= Pierre-Mathurin Gillet =

French politician

Pierre-Mathurin Gillet (sometimes referred to as 'René Mathurin Gillet') (28 June 1762, Lanrelas, near Broons - 4 November 1795, Paris) was a French politician. Before the French Revolution he was a lawyer at Rochefort-en-Terre.

In 1790 the young Gillet was sent by the electors of Rochefort to the assembly of Pontivy and in May of the same year he was elected to a position in the administration of the newly created département of Morbihan. On 5 September 1791 Gillet was elected as an alternate deputy to the National Legislative Assembly but he was never called on to take a seat. Seven days later he was appointed procureur-général-syndic of Morbihan, making him, at 25, the highest-ranking local political figure.

On 9 September 1792 he was elected to the National Convention, coming sixth out of eight deputies elected. At just over 26 he was one of the youngest Convention members. He generally followed a moderate line, sitting with the Plain while having a number of Girondin acquaintances. During the trial of Louis XVI he voted against an appeal to the people and then in favour of the king's detention until peace was restored. However he refused to grant a reprieve on the death sentence once it was decided.

==Représentant en mission==
Gillet was sent as a représentant en mission to the western départements in the Spring of 1793. He dismissed administrators and arrested judges. From Lorient he opposed the Insurrection of 31 May – 2 June 1793 but did not sign the protest petition, which saved him from arrest later. In June he was at Nantes with Merlin de Douai when the Vendéan rebels laid siege to the city. On 20 June the Vendean commanders, including Cathelineau offered to allow the Republican forces to withdraw with honour if they sent over the Convention deputies as hostages. Gillet and Merlin de Douai attempted to flee, but the citizens cut the reins of their carriages, forcing them to stay. After the siege was lifted, Gillet dismissed General Beysser, attacked Baco, the mayor of Nantes, and demanded the recall of Jean-Baptiste Carrier.
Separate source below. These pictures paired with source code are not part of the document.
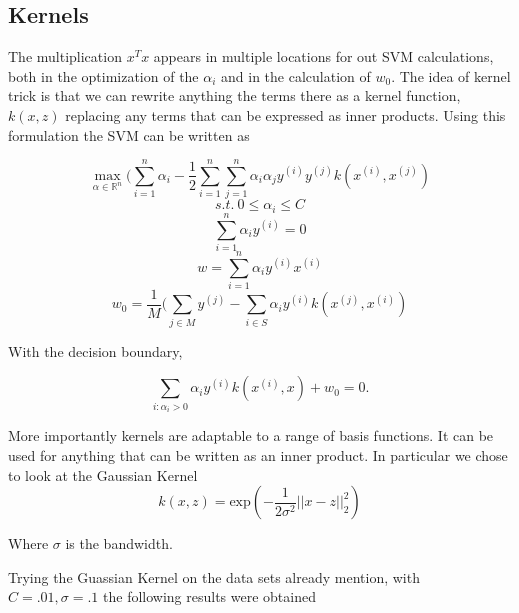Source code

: \documentclass[12pt, twocolumn]{article}
\begin{document}
\subsection*{Kernels}

The multiplication $x^Tx$ appears in multiple locations for out SVM calculations, both in  the optimization of the $\alpha_i$ and in the calculation of $w_0$. The idea of kernel trick is that we can rewrite anything the terms there as a kernel function, $k(x,z)$ replacing any terms that can be expressed as inner products. Using this formulation the SVM can be written as 

\begin{equation}
\max_{\alpha \in \mathbb{R}^n} ( \sum_{i=1}^n \alpha_i - \frac{1}{2} \sum_{i=1}^n \sum_{j=1}^n \alpha_i \alpha_j y^{(i)} y^{(j)} k(x^{(i)},x^{(j)})
\end{equation}
\begin{equation}
s.t. \: 0 \leq \alpha_i \leq C
\end{equation}
\begin{equation}
\sum_{i=1}^n \alpha_i y^{(i)} =0
\end{equation}
\begin{equation}
w= \sum_{i=1}^n \alpha_i y^{(i)}x^{(i)}
\end{equation}  
\begin{equation}
w_0= \frac{1}{M} ( \sum_{j \in M} y^{(j)} - \sum_{i \in S} \alpha_i y^{(i)}k(x^{(j)},x^{(i)})
\end{equation}

With the decision boundary, 

\begin{equation}
\sum_{i:\alpha_i > 0} \alpha_i y^{(i)}k(x^{(i)}, x) + w_0 = 0.
\end{equation}

 More importantly kernels are adaptable to a range of basis functions. It can be used for anything that can be written as an inner product. In particular we chose to look at the Gaussian Kernel
 \begin{equation}
 k(x,z)= \textrm{exp}(-\frac{1}{2\sigma^2} ||x - z||_2^2)
\end{equation}

Where $\sigma$ is the bandwidth.

Trying the Guassian Kernel on the data sets already mention, with $C= .01, \sigma =.1$ the following results were obtained
\end{document}
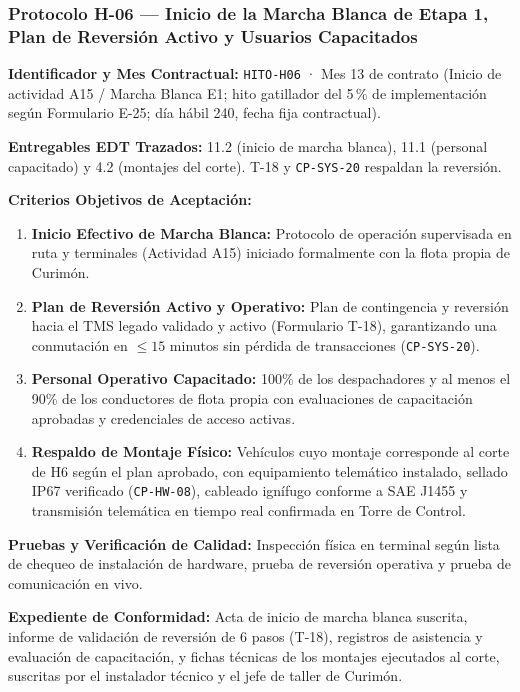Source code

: \subsubsection*{Protocolo H-06 — Inicio de la Marcha Blanca de Etapa 1, Plan de Reversión Activo y Usuarios Capacitados}\label{sec:9-proto-h6}
\par\noindent\textbf{Identificador y Mes Contractual:} \texttt{HITO-H06} · Mes 13 de contrato (Inicio de actividad A15 / Marcha Blanca E1; hito gatillador del 5\,\% de implementación según Formulario E-25; día hábil 240, fecha fija contractual).\par
\par\noindent\textbf{Entregables EDT Trazados:} 11.2 (inicio de marcha blanca), 11.1 (personal capacitado) y 4.2 (montajes del corte). T-18 y \texttt{CP-SYS-20} respaldan la reversión.\par
\par\noindent\textbf{Criterios Objetivos de Aceptación:}
\begin{enumerate}
  \item \textbf{Inicio Efectivo de Marcha Blanca:} Protocolo de operación supervisada en ruta y terminales (Actividad A15) iniciado formalmente con la flota propia de Curimón.
  \item \textbf{Plan de Reversión Activo y Operativo:} Plan de contingencia y reversión hacia el TMS legado validado y activo (Formulario T-18), garantizando una conmutación en $\le 15$ minutos sin pérdida de transacciones (\texttt{CP-SYS-20}).
  \item \textbf{Personal Operativo Capacitado:} 100\% de los despachadores y al menos el 90\% de los conductores de flota propia con evaluaciones de capacitación aprobadas y credenciales de acceso activas.
  \item \textbf{Respaldo de Montaje Físico:} Vehículos cuyo montaje corresponde al corte de H6 según el plan aprobado, con equipamiento telemático instalado, sellado IP67 verificado (\texttt{CP-HW-08}), cableado ignífugo conforme a SAE J1455 y transmisión telemática en tiempo real confirmada en Torre de Control.
\end{enumerate}
\par\noindent\textbf{Pruebas y Verificación de Calidad:} Inspección física en terminal según lista de chequeo de instalación de hardware, prueba de reversión operativa y prueba de comunicación en vivo.\par
\par\noindent\textbf{Expediente de Conformidad:} Acta de inicio de marcha blanca suscrita, informe de validación de reversión de 6 pasos (T-18), registros de asistencia y evaluación de capacitación, y fichas técnicas de los montajes ejecutados al corte, suscritas por el instalador técnico y el jefe de taller de Curimón.\par
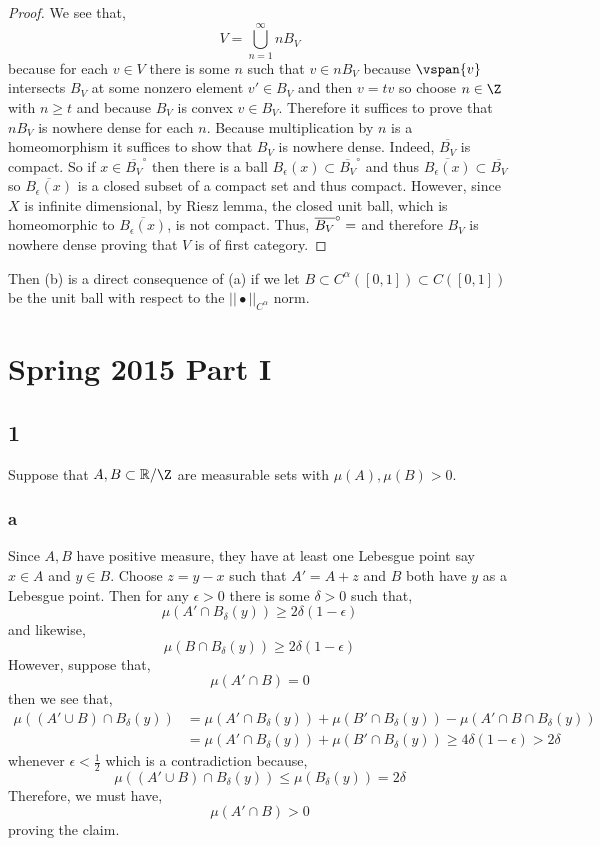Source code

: \documentclass[12pt]{article}
\newcommand{\R}{\mathbb{R}}
\begin{document}
\begin{proof}
We see that,
\[ V = \bigcup_{n = 1}^\infty n B_V \]
because for each $v \in V$ there is some $n$ such that $v \in n B_V$ because $\vspan{v}$ intersects  $B_V$ at some nonzero element $v' \in B_V$ and then $v = t v$ so choose $n \in \Z$ with $n \ge t$ and because $B_V$ is convex $v \in B_V$.
Therefore it suffices to prove that $n B_V$ is nowhere dense for each $n$. Because multiplication by $n$ is a homeomorphism it suffices to show that $B_V$ is nowhere dense. Indeed, $\overline{B_V}$ is compact. So if $x \in \overline{B_V}^\circ$ then there is a ball $B_\epsilon(x) \subset \overline{B_V}^\circ$ and thus $\overline{B_\epsilon(x)} \subset \overline{B_V}$ so $\overline{B_\epsilon(x)}$ is a closed subset of a compact set and thus compact. However, since $X$ is infinite dimensional, by Riesz lemma, the closed unit ball, which is homeomorphic to $\overline{B_\epsilon(x)}$, is not compact. Thus, $\overline{B_V}^\circ = \empty$ and therefore $B_V$ is nowhere dense proving that $V$ is of first category.
\end{proof}

Then (b) is a direct consequence of (a) if we let $B \subset C^\alpha([0,1]) \subset C([0,1])$ be the unit ball with respect to the $|| \bullet ||_{C^\alpha}$ norm.



\section{Spring 2015 Part I}

\subsection{1}

Suppose that $A, B \subset \R / \Z$ are measurable sets with $\mu(A), \mu(B) > 0$.

\subsubsection{a}

Since $A, B$ have positive measure, they have at least one Lebesgue point say $x \in A$ and $y \in B$. Choose $z = y - x$ such that $A' = A + z$ and $B$ both have $y$ as a Lebesgue point. Then for any $\epsilon > 0$ there is some $\delta > 0$ such that,
\[ \mu(A' \cap B_\delta(y)) \ge 2 \delta (1 - \epsilon) \]
and likewise,
\[ \mu(B \cap B_\delta(y)) \ge 2 \delta(1 - \epsilon) \]
However, suppose that,
\[ \mu(A' \cap B) = 0 \]
then we see that,
\begin{align*}
\mu((A' \cup B) \cap B_\delta(y)) & = \mu(A' \cap B_\delta(y)) + \mu(B' \cap B_\delta(y)) - \mu(A' \cap B \cap B_\delta(y)) 
\\
& = \mu(A' \cap B_\delta(y)) + \mu(B' \cap B_\delta(y)) \ge 4 \delta( 1 - \epsilon) > 2 \delta 
\end{align*}
whenever $\epsilon < \tfrac{1}{2}$ which is a contradiction because,
\[ \mu((A' \cup B) \cap B_\delta(y)) \le \mu(B_\delta(y)) = 2 \delta \]
Therefore, we must have,
\[ \mu(A' \cap B) > 0 \]
proving the claim.
\end{document}
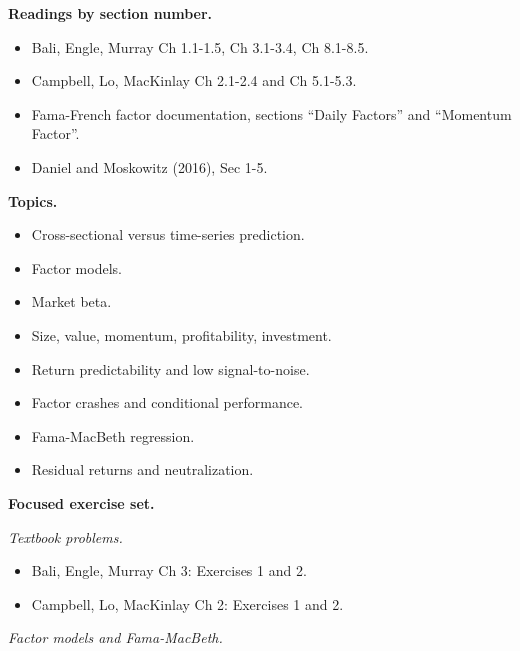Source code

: \textbf{Readings by section number.}

\begin{itemize}
\tightlist
\item
  Bali, Engle, Murray Ch 1.1-1.5, Ch 3.1-3.4, Ch 8.1-8.5.
\item
  Campbell, Lo, MacKinlay Ch 2.1-2.4 and Ch 5.1-5.3.
\item
  Fama-French factor documentation, sections ``Daily Factors'' and
  ``Momentum Factor''.
\item
  Daniel and Moskowitz (2016), Sec 1-5.
\end{itemize}

\textbf{Topics.}

\begin{itemize}
\tightlist
\item
  Cross-sectional versus time-series prediction.
\item
  Factor models.
\item
  Market beta.
\item
  Size, value, momentum, profitability, investment.
\item
  Return predictability and low signal-to-noise.
\item
  Factor crashes and conditional performance.
\item
  Fama-MacBeth regression.
\item
  Residual returns and neutralization.
\end{itemize}

\textbf{Focused exercise set.}

\emph{Textbook problems.}

\begin{itemize}
\tightlist
\item
  Bali, Engle, Murray Ch 3: Exercises 1 and 2.
\item
  Campbell, Lo, MacKinlay Ch 2: Exercises 1 and 2.
\end{itemize}

\emph{Factor models and Fama-MacBeth.}

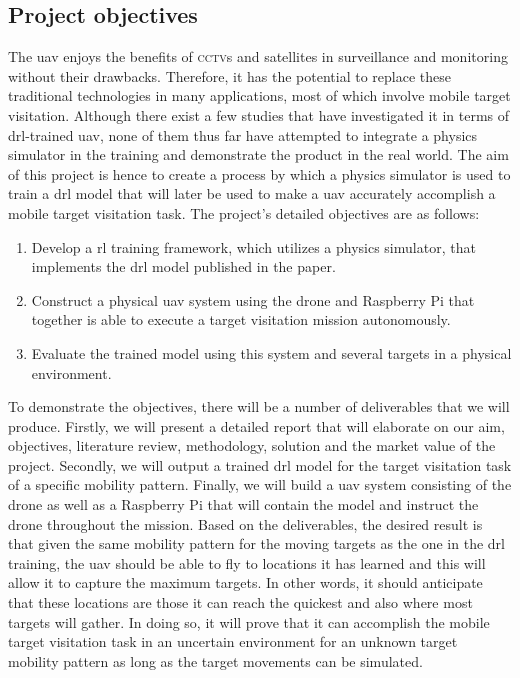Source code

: \documentclass[../main.tex]{subfiles}
\begin{document}

\subsection{Project objectives}\label{sec:objectives}

The \gls{uav} enjoys the benefits of \textsc{cctv}s and satellites
in surveillance and monitoring without their drawbacks.
Therefore, it has the potential to replace these
traditional technologies in many applications, 
most of which involve mobile target visitation. 
Although there exist a few studies 
that have investigated it in terms of \gls{drl}-trained
\gls{uav},
none of them thus far have attempted to
integrate a physics simulator in the training
and demonstrate the product in the real world.
The aim of this project is hence to create a process 
by which a physics simulator is used to train 
a \gls{drl} model that will later be used
to make a \gls{uav} accurately accomplish a
mobile target visitation task.
The project's detailed objectives are as follows:

\begin{enumerate}
    \item Develop a \gls{rl} training framework,
        which utilizes a physics simulator, 
        that implements the \gls{drl} model 
        published in the \textcite{Ged21} paper.
    \item Construct a physical \gls{uav} system 
        using the \anafi drone and 
        Raspberry Pi that together is able to execute
        a target visitation mission autonomously.
    \item Evaluate the trained model using this system
        and several targets in a physical environment.
\end{enumerate}

To demonstrate the objectives, there will be a number 
of deliverables that we will produce.
Firstly, we will present a detailed report that will elaborate on our aim, objectives, literature review, methodology,
solution and the market value of the project.
Secondly, we will output a trained \gls{drl} model for 
the target visitation task of a specific
mobility pattern.
Finally, we will build a \gls{uav} system
consisting of the \anafi drone as well as a Raspberry Pi
that will contain the model and instruct
the \anafi drone throughout the mission.
Based on the deliverables, the desired result is that
given the same mobility pattern for 
the moving targets as the one in the \gls{drl} training,
the \gls{uav} should be able to fly to locations it has learned
and this will allow it to capture the maximum targets. In other words,
it should anticipate that these locations are those it can reach
the quickest and also where most targets will gather.
In doing so, it will prove that it can accomplish 
the mobile target visitation task in an uncertain environment
for an unknown target mobility pattern
as long as the target movements can be simulated.
\end{document}
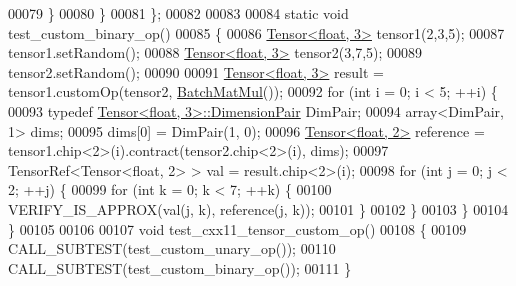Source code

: \begin{DoxyCode}
00079     \}
00080   \}
00081 \};
00082 
00083 
00084 \textcolor{keyword}{static} \textcolor{keywordtype}{void} test\_custom\_binary\_op()
00085 \{
00086   \hyperlink{class_eigen_1_1_tensor}{Tensor<float, 3>} tensor1(2,3,5);
00087   tensor1.setRandom();
00088   \hyperlink{class_eigen_1_1_tensor}{Tensor<float, 3>} tensor2(3,7,5);
00089   tensor2.setRandom();
00090 
00091   \hyperlink{class_eigen_1_1_tensor}{Tensor<float, 3>} result = tensor1.customOp(tensor2, 
      \hyperlink{struct_batch_mat_mul}{BatchMatMul}());
00092   \textcolor{keywordflow}{for} (\textcolor{keywordtype}{int} i = 0; i < 5; ++i) \{
00093     \textcolor{keyword}{typedef} \hyperlink{class_eigen_1_1_tensor}{Tensor<float, 3>::DimensionPair} DimPair;
00094     array<DimPair, 1> dims;
00095     dims[0] = DimPair(1, 0);
00096     \hyperlink{class_eigen_1_1_tensor}{Tensor<float, 2>} reference = tensor1.chip<2>(i).contract(tensor2.chip<2>(i), dims);
00097     TensorRef<Tensor<float, 2> > val = result.chip<2>(i);
00098     \textcolor{keywordflow}{for} (\textcolor{keywordtype}{int} j = 0; j < 2; ++j) \{
00099       \textcolor{keywordflow}{for} (\textcolor{keywordtype}{int} k = 0; k < 7; ++k) \{
00100         VERIFY\_IS\_APPROX(val(j, k), reference(j, k));
00101       \}
00102     \}
00103   \}
00104 \}
00105 
00106 
00107 \textcolor{keywordtype}{void} test\_cxx11\_tensor\_custom\_op()
00108 \{
00109   CALL\_SUBTEST(test\_custom\_unary\_op());
00110   CALL\_SUBTEST(test\_custom\_binary\_op());
00111 \}
\end{DoxyCode}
He accompanied the Republican armies in the Vendée, before being sent to the Army of the Moselle in 1794. There he denounced a conspiracy in the 17th demi-brigade and followed the army into Hainaut. On 8 Messidor Year II (26 June 1794) he was present at the battle of Fleurus. He was still on mission when Robespierre was overthrown, and quickly rallied behind the new government.

==After Thermidor==
On 18 Germinal Year III (7 April 1795) he joined the Committee of Public Safety. Although his attendance was sporadic, he was in charge of military supplies. During the Revolt of 1 Prairial Year III he directed the led the forces that put down the uprising. He left the committee on 15 Messidor (3 July).

On 21 Vendémiaire Year IV (13 October 1795), Gillet was elected from Morbihan to the Council of Five Hundred. His term of office began on 4 Brumaire (26 October) but he never took his seat. He fell ill, exhausted after two years of work to support the Republic, and died on 13 Brumaire (4 November 1795) at the age of 33.